Nearly Half of All Websites Are Using Unicode
Google published a graph 18 months ago which predicted this trend, showing that Unicode had exceeded all other encodings of text on the web at that time. Since then, the growth of the use of Unicode has been even more pronounced. Google's own internal use of Unicode involves converting any other character encoding to Unicode first for processing, and they do this for all the text that they search. This makes it easier to process the web pages that they index from around the globe, which use many different languages, all of which Unicode is able to handle.
The ISO-8859-1 character set, known as the ISO 8859 standard, is the default character set used by most web browsers--the first 128 characters is the original ASCII character-set which includes the numbers zero through nine, the uppercase and lowercase English alphabet, and some special characters, while the rest contains the characters used in Western European countries along with some commonly used special characters. Unicode was created to overcome the limitations of the ISO 8859 standard, which is of special importance given the global nature of the internet.
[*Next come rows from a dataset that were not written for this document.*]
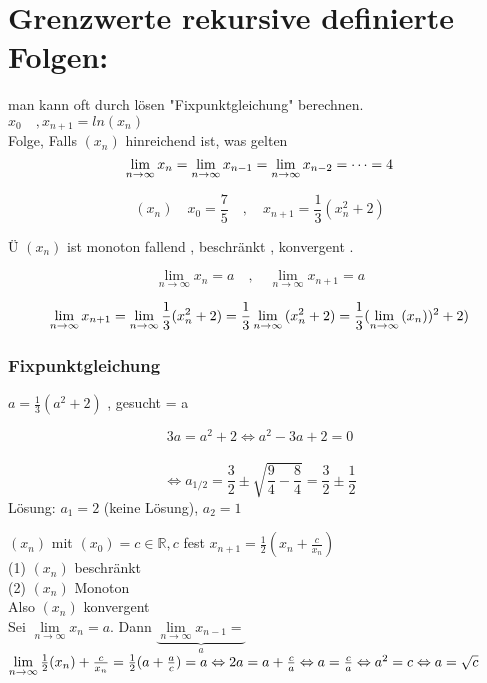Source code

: \newpage

\section{Grenzwerte rekursive definierte Folgen:}

man kann oft durch lösen "Fixpunktgleichung" berechnen.\\
$x_0 \quad , x_{n+1}= ln(x_n)$ \\
Folge, Falls $(x_n)$ hinreichend ist, was gelten 
\[ \lim\limits_{n \rightarrow \infty} x_n= \lim\limits_{n \rightarrow \infty} x_{n-1} = \lim\limits_{n \rightarrow \infty} x_{n-2}=\dots = 4 \]
\begin{example}
\[(x_n) \quad x_0 = \frac{7}{5} \quad,\quad x_{n+1}= \frac{1}{3}(x_n^2+2)  \]

Ü $(x_n)$ ist monoton fallend , beschränkt , konvergent . 

\[\lim\limits_{n \rightarrow \infty}{x_n}=a \quad,\quad 
\lim\limits_{n \rightarrow \infty}{x_{n+1}}=a \]

\begin{equation*}
\begin{aligned}
\lim\limits_{n \rightarrow \infty}{x_{n+1}} 
= \linebreak  
\lim\limits_{n \rightarrow \infty}{\frac{1}{3}(x_n^2 + 2)=
\frac{1}{3}} \lim\limits_{n \rightarrow \infty}{(x_n^2 + 2)}
=
\frac{1}{3} (\lim\limits_{n \rightarrow \infty}{(x_n))^2 + 2)}
\end{aligned}
\end{equation*}
\end{example}

\subsubsection{Fixpunktgleichung }
 $a = \frac{1}{3}(a^2 + 2) $  , gesucht = a
 
\[ 3a = a^2 +2 \Leftrightarrow a^2 -3a+2 = 0 \] \\
\[ \Leftrightarrow a_{1/2} = \frac{3}{2} \pm \sqrt{\frac{9}{4}-\frac{8}{4}}= \frac{3}{2} \pm \frac{1}{2}\]
Lösung:  $a_1 = 2$ (keine Lösung),  $a_2 =1 $

\begin{example}{$(x_n)$ mit $(x_0) = c \in \mathbb{R} , c  $ fest $x_{n+1}= \frac{1}{2}(x_n+\frac{c}{x_n})$ }\\
(1) $(x_n)$ beschränkt \checkmark\\
(2) $(x_n)$ Monoton \checkmark\\
Also $(x_n)$ konvergent \\
Sei $\lim\limits_{n \rightarrow \infty}{x_n}= a $. 
Dann $\underbrace{\lim\limits_{n \rightarrow \infty}{x_{n-1}}= }_{a}$ $\lim\limits_{n \rightarrow \infty}{\frac{1}{2}}(x_n) + \frac{c}{x_n} = \frac{1}{2}(a + \frac{a}{c})= a \\
 \Leftrightarrow 2a = a + \frac{c}{a} \Leftrightarrow a = \frac{c}{a } \Leftrightarrow a^2 = c \Leftrightarrow a = \sqrt{c}$
\end{example}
Google uses the latest version of Unicode, version 5.2, which added over 6,600 new characters to the character set, even including esoteric characters such as Egyptian Hieroglyphs, along with many others for more widely-used languages. In their blog, Google writes that "We're constantly improving our handling of existing characters. For example, the characters 'fi' can either be represented as two characters ('f' and 'i'), or a special display form '?'. A Google search for [financials] or [office] used to not see these as equivalent to the software they would just look like *nancials and of*ce. There are thousands of characters like this, and they occur in surprisingly many pages on the web, especially generated PDF documents."